Shankar led the students through developments in the field across centuries and also discussed recent experiments, such as one that at first seemed to call the theory of relativity into question by discovering particles that appeared to move faster than the speed of light. "If that happens, then the order of events is not absolute and the world has no cause and effect," he said. "If the order between them is not sacred, we can make no sense of the world."
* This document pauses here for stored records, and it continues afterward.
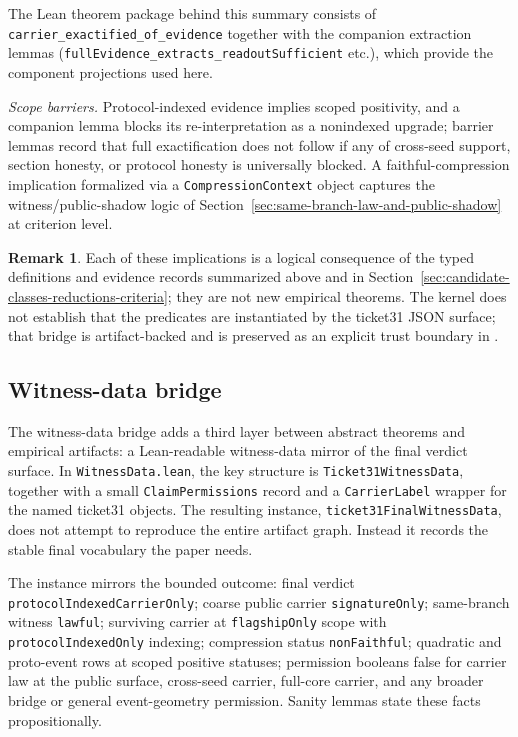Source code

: \documentclass[11pt]{article}
\theoremstyle{definition}
\newtheorem{remark}[theorem]{Remark}
\begin{document}
The Lean theorem package behind this summary consists of
\texttt{carrier\_exactified\_of\_evidence} together with the companion
extraction lemmas (\texttt{fullEvidence\_extracts\_readoutSufficient} etc.),
which provide the component projections used here.

\emph{Scope barriers.} Protocol-indexed evidence implies scoped positivity, and a
companion lemma blocks its re-interpretation as a nonindexed upgrade; barrier
lemmas record that full exactification does not follow if any of cross-seed
support, section honesty, or protocol honesty is universally blocked. A
faithful-compression implication formalized via a \texttt{CompressionContext}
object captures the witness/public-shadow logic of
Section~\ref{sec:same-branch-law-and-public-shadow} at criterion level.

\begin{remark}
Each of these implications is a logical consequence of the typed definitions and
evidence records summarized above and in
Section~\ref{sec:candidate-classes-reductions-criteria}; they are not new
empirical theorems. The kernel does not establish that the predicates are
instantiated by the ticket31 JSON surface; that bridge is artifact-backed and is
preserved as an explicit trust boundary in
.
\end{remark}

\subsection{Witness-data bridge}

The witness-data bridge adds a third layer between abstract theorems and empirical
artifacts: a Lean-readable witness-data mirror of the final verdict surface. In
\texttt{WitnessData.lean}, the key
structure is \texttt{Ticket31WitnessData}, together with a small \texttt{ClaimPermissions}
record and a \texttt{CarrierLabel} wrapper for the named ticket31 objects. The resulting
instance, \texttt{ticket31FinalWitnessData}, does not attempt to reproduce the entire
artifact graph. Instead it records the stable final vocabulary the paper needs.

The instance mirrors the bounded outcome: final verdict
\texttt{protocolIndexedCarrierOnly}; coarse public carrier \texttt{signatureOnly};
same-branch witness \texttt{lawful}; surviving carrier at \texttt{flagshipOnly} scope
with \texttt{protocolIndexedOnly} indexing; compression status \texttt{nonFaithful};
quadratic and proto-event rows at scoped positive statuses; permission booleans false
for carrier law at the public surface, cross-seed carrier, full-core carrier, and any
broader bridge or general event-geometry permission. Sanity lemmas state these facts
propositionally.
\end{document}
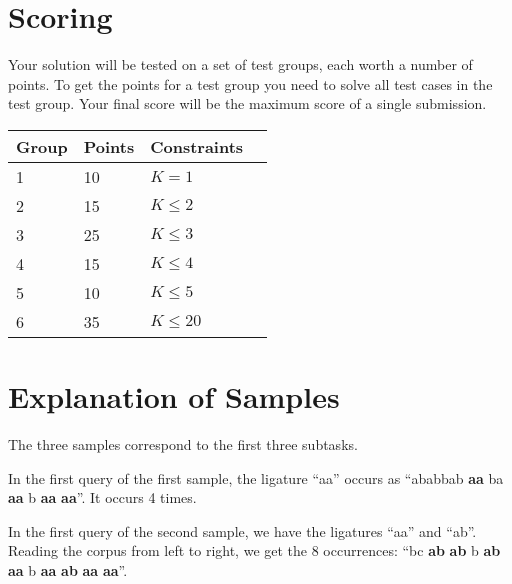 \section*{Scoring}
Your solution will be tested on a set of test groups, each worth a number of points.
To get the points for a test group you need to solve all test cases in the test group.
Your final score will be the maximum score of a single submission.

\noindent
\begin{tabular}{| l | l | l | l |}
\hline
Group & Points & Constraints \\ \hline
1     & 10     & $K = 1$ \\ \hline
2     & 15     & $K \le 2$ \\ \hline
3     & 25     & $K \le 3$ \\ \hline
4     & 15     & $K \le 4$ \\ \hline
5     & 10     & $K \le 5$ \\ \hline
6     & 35     & $K \le 20$ \\ \hline
\end{tabular}

\section*{Explanation of Samples}
The three samples correspond to the first three subtasks.

In the first query of the first sample, the ligature ``aa'' occurs as ``ababbab \textbf{aa} ba \textbf{aa} b \textbf{aa} \textbf{aa}''.
It occurs 4 times.

In the first query of the second sample, we have the ligatures ``aa'' and ``ab''.
Reading the corpus from left to right, we get the 8 occurrences:
``bc \textbf{ab} \textbf{ab} b \textbf{ab} \textbf{aa} b \textbf{aa} \textbf{ab} \textbf{aa} \textbf{aa}''.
Convening Yale has been organized by Shyam Sunder, the James L. Frank Professor of Accounting, Economics, and Finance, and Martijn Cremers, associate professor of finance. Sunder said that the program illustrates how Yale SOM teaches students to comprehend issues of complexity, which has become more important to managers in an increasingly global workplace. "Convening Yale will bring exceptional scholars from arts, humanities, sciences, law, medicine, and social sciences to SOM to add this key dimension to Yale's MBA education," he said. "The feedback from the students I have received so far has been excellent. They've really embraced it."
Added Cremers: "These are meant to be thought-provoking, interesting, and fun, as well as highly interactive. Any deeper understanding of our world may also help them professionally: the better one's understanding, the better one may imagine what goods and services are most beneficial to provide."
Upcoming guests in Convening Yale include Marvin Chun, professor of psychology, and Charles Hill, Brady-Johnson Distinguished Fellow in Grand Strategy and senior lecturer in humanities.